## Your task
The entries that follow include a run beginning at the line with "Set up a Google" and ending at the line with "When first inserting"; restate that run word for word and leave the rest out.

[[ Extracted information, beginning ]]

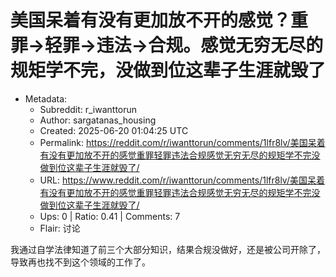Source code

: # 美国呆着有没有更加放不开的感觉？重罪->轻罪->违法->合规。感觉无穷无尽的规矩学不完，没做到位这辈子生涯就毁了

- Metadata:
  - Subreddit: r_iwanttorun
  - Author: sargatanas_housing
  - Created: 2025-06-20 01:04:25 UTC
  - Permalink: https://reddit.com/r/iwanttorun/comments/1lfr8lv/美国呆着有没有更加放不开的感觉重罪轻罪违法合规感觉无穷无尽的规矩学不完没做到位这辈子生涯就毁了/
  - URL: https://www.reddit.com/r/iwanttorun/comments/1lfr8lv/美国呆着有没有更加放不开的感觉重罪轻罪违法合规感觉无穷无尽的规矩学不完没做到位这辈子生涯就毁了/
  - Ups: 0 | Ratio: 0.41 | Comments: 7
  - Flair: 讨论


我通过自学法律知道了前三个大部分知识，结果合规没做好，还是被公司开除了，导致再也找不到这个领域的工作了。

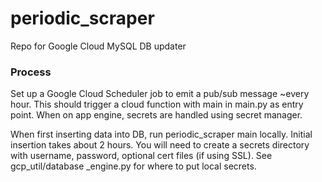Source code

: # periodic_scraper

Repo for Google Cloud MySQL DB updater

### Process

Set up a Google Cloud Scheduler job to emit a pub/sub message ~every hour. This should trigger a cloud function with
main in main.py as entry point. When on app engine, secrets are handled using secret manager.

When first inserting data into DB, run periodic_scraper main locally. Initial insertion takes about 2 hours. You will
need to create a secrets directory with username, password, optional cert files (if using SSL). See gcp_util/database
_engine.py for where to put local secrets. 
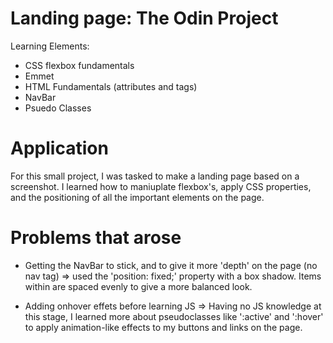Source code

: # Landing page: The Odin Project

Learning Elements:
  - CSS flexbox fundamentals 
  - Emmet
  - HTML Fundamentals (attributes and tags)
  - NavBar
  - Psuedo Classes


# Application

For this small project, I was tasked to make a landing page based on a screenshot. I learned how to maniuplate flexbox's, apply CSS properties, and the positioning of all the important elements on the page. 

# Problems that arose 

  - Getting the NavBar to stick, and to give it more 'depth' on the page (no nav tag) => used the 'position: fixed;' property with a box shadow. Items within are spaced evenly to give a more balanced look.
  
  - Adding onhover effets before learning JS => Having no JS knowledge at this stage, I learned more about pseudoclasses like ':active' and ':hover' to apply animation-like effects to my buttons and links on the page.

[[ Extracted information, end ]]

## Problem solution
Set up a Google Cloud Scheduler job to emit a pub/sub message ~every hour. This should trigger a cloud function with
main in main.py as entry point. When on app engine, secrets are handled using secret manager.

When first inserting data into DB, run periodic_scraper main locally. Initial insertion takes about 2 hours. You will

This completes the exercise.